** Opening Dataset records block **

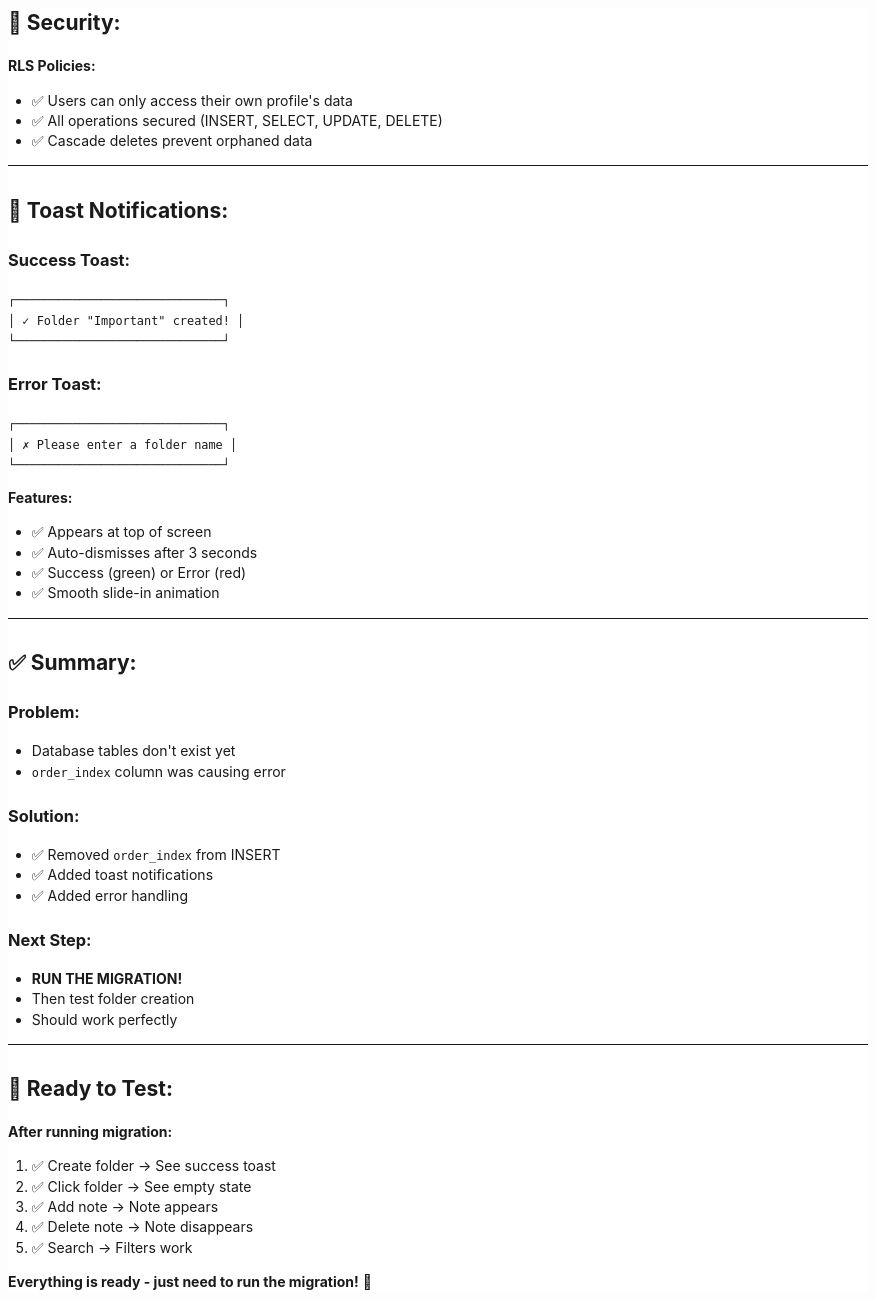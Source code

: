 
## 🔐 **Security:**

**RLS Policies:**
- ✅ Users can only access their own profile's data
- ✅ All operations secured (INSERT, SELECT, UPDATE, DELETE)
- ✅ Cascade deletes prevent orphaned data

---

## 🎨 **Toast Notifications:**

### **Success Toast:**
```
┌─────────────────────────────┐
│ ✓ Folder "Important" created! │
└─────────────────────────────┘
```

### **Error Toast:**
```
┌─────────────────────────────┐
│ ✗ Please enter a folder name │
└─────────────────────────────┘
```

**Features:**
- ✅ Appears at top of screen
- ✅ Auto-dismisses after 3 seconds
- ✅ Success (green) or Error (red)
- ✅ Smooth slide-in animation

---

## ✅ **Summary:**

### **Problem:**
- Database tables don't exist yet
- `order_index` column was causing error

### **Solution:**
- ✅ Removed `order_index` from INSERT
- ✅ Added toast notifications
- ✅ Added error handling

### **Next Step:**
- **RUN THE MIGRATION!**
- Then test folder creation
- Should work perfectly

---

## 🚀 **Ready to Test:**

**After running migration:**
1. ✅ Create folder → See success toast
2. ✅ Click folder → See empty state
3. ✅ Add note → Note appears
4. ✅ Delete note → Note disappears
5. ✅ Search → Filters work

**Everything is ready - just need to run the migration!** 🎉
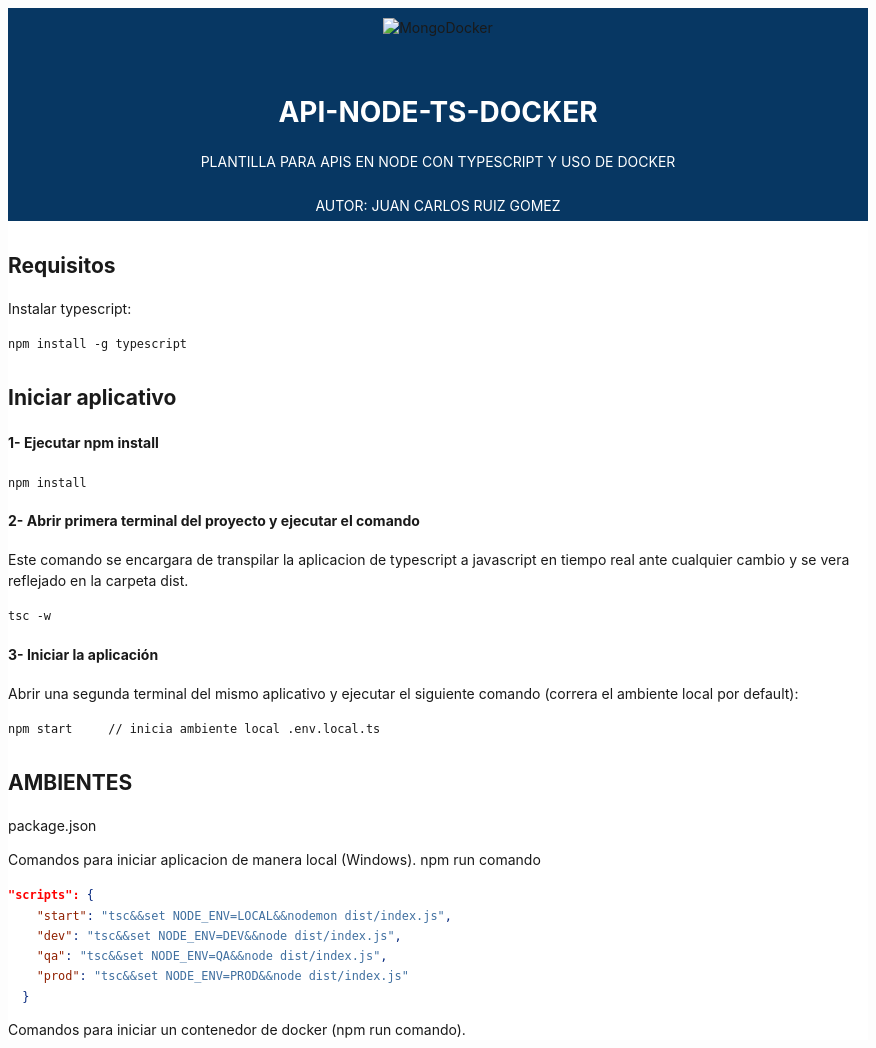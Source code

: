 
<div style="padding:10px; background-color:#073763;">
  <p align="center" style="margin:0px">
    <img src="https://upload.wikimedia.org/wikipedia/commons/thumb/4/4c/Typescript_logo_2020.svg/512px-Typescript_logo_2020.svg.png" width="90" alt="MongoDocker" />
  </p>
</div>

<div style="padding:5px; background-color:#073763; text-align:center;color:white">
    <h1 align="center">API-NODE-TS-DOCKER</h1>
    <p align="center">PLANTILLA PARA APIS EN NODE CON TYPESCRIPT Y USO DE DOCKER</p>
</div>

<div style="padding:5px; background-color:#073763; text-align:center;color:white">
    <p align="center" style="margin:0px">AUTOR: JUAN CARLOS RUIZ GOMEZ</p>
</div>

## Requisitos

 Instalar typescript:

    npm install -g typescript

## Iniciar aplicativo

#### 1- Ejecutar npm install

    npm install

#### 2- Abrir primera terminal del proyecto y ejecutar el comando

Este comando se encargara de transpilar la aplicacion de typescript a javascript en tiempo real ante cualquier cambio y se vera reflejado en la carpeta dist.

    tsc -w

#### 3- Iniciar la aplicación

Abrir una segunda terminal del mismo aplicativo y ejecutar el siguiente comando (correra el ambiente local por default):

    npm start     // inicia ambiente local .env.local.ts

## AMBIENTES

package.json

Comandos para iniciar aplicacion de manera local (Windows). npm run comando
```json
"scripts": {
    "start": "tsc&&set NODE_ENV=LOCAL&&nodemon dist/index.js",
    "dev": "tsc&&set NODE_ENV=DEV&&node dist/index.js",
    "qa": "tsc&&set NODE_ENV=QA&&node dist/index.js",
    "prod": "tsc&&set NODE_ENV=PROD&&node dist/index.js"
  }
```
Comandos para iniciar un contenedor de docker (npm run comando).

** Closing Dataset records block **

*About this exercise*. Lines holding the word "install" are the answer; copy every one from the records above.

*Output of the exercise*.
    npm install -g typescript
#### 1- Ejecutar npm install
    npm install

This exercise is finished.